We've all heard the story about the tortoise and the hare. How against the odds the tortoise beats the hare in a race.
You have to hand it to the tortoise, they are resourceful creatures. They generally have the longest lifespans of any animal, and some individuals are known to have lived longer than 150 years.
But being as slow as they are, to live that long, takes some feat. And of course having ready-made armour helps.
Yes, the tortoise shell has served its master well, safeguarding it from unwanted predators, right back to its origins over 220 million years ago.
The trouble is, as the years have moved on, the tortoise hasn't. And what was once a reliable defence mechanism, no longer I'm afraid to say, meets the needs for 21st century predators.
I read a bizarre and shocking story recently of how cars have become an issue for tortoises. It concerned experiments in America which showed that people would deliberately try and run them over if they saw them in the road.
Quite why anyone would do this is a mystery. But what is clear is that the defence mechanism that was designed to keep out past predators is ineffective to todays.
The hare also faces a 21st century problem. National Geographic recently stated that North American snowshoe hares need to evolve to cope with climate change, and todays predators.
Traditionally, the snowshoe hares changed coat colour with the seasons so that they blend in with their surroundings.
So in winter you could expect to see - or not see I should say - a white hare to blend in with snow.
And by spring time, they will moult their fur to change to a muddy brown to blend in when the snow melts away.
This has served the hare well over the years. The trouble is that due to climate change, the snowshoe hare can no longer rely on winter snowfalls to blend against.
And as National Geographic put it:
"Gleaming white on a brown background of dirt and leaves, the hares might as well be wearing an "eat me" sign for lynx and other predators."
So the tortoise and the hare find themselves once again in a race. But this time it's a race for survival.
And it's all because the environment around them changed over time, whereas they didn't.
This sentiment is every bit as true to us as individuals at home and employees in the work place.
This is particularly apparent when applied to the way we do business. The one-way model of selling and buying is now an outdated relationship between companies and consumers.
This week is National Storytelling Week, and I'm reminded of the words of Nobel laureate in Literature, Eugene O'Neill, when he said "there is no present or future, only the past happening over and over again now."
I feel this way about how we consume. We make, we use, we throw away, and then we repeat the process again and again.
It neither has to be this way nor can continue to be if we want our children to enjoy the type of lifestyle we have come accustomed to in the West.

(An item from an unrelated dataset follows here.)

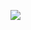 ![](https://64.media.tumblr.com/a788f89dd4f543c42af9799fd015f915/d7c68fc876890a2e-95/s500x750/54558da936134e1a1ac0a0c825148496aa274598.gifv)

Not when we draw three planets worth of resources from our one planet, and on August 12 last year our collective use of natural resources exceeded the planet's ability to replenish them. That date falls earlier in the year each year.
And not with population growth meaning ever more people need to be supplied goods - around another 2,000 more since you started reading this article.
Many of those joining the rising global middle classes, and with it greater consumption.
Yet, this message still does not resonate with enough people, it's like a kind of blissful ignorance which will come back to bite us.
Imagine if the world's resources was money, and we all wilfully spent more than we had, and kept doing it over and over again. We'd be seen as foolish, reckless, and would face economic crisis.
Yet, we give little consideration to our natural resources, the environment. And unlike money, there is no credit, or pay later option.
Once the resources are gone, they're gone forever.
So we need to move away from the linear make-use-throw away economy, to a circular economy, where we use less and we maximise the life of products and materials.
It means we need to re-invent how we design, produce and sell products, re-think how we consume them, and redefine what is possible through re-use and recycling.
Unlike the original The Tortoise and the Hare story, the choices facing us are not stuff of fiction.
We have a shared interest in getting this right, because as novelist Wendell Berry said: "The Earth is what we all have in common."
So let's make this story one with a happy ending.